### Work required
The whole listing needs to be returned exactly as it appears.

### Dataset records
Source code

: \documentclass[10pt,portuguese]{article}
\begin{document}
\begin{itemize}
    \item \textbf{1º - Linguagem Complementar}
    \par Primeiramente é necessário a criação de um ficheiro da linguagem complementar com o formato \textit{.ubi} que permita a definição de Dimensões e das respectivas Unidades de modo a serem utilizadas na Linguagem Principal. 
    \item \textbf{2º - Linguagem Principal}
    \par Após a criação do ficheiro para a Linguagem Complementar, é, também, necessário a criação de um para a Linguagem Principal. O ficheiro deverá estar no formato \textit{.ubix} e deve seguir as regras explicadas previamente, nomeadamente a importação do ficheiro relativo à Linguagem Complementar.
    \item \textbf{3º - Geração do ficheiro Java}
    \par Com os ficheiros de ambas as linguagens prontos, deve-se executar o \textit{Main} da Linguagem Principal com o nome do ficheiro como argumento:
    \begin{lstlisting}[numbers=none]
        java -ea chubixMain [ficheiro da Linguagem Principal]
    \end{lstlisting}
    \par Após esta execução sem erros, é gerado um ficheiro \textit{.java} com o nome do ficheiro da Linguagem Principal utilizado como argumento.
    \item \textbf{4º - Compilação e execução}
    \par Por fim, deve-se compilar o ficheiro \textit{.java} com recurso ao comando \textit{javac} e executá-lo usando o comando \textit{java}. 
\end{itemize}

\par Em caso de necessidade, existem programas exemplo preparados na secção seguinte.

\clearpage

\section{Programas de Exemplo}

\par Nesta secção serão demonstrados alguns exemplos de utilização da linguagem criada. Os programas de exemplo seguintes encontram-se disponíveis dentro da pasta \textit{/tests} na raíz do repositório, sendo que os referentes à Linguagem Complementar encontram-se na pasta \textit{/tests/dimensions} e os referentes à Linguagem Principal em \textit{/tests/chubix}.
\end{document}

### Exercise answer
Source code

: \documentclass[10pt,portuguese]{article}
\begin{document}
\begin{itemize}
    \item \textbf{1º - Linguagem Complementar}
    \par Primeiramente é necessário a criação de um ficheiro da linguagem complementar com o formato \textit{.ubi} que permita a definição de Dimensões e das respectivas Unidades de modo a serem utilizadas na Linguagem Principal. 
    \item \textbf{2º - Linguagem Principal}
    \par Após a criação do ficheiro para a Linguagem Complementar, é, também, necessário a criação de um para a Linguagem Principal. O ficheiro deverá estar no formato \textit{.ubix} e deve seguir as regras explicadas previamente, nomeadamente a importação do ficheiro relativo à Linguagem Complementar.
    \item \textbf{3º - Geração do ficheiro Java}
    \par Com os ficheiros de ambas as linguagens prontos, deve-se executar o \textit{Main} da Linguagem Principal com o nome do ficheiro como argumento:
    \begin{lstlisting}[numbers=none]
        java -ea chubixMain [ficheiro da Linguagem Principal]
    \end{lstlisting}
    \par Após esta execução sem erros, é gerado um ficheiro \textit{.java} com o nome do ficheiro da Linguagem Principal utilizado como argumento.
    \item \textbf{4º - Compilação e execução}
    \par Por fim, deve-se compilar o ficheiro \textit{.java} com recurso ao comando \textit{javac} e executá-lo usando o comando \textit{java}. 
\end{itemize}

\par Em caso de necessidade, existem programas exemplo preparados na secção seguinte.

\clearpage

\section{Programas de Exemplo}

\par Nesta secção serão demonstrados alguns exemplos de utilização da linguagem criada. Os programas de exemplo seguintes encontram-se disponíveis dentro da pasta \textit{/tests} na raíz do repositório, sendo que os referentes à Linguagem Complementar encontram-se na pasta \textit{/tests/dimensions} e os referentes à Linguagem Principal em \textit{/tests/chubix}.
\end{document}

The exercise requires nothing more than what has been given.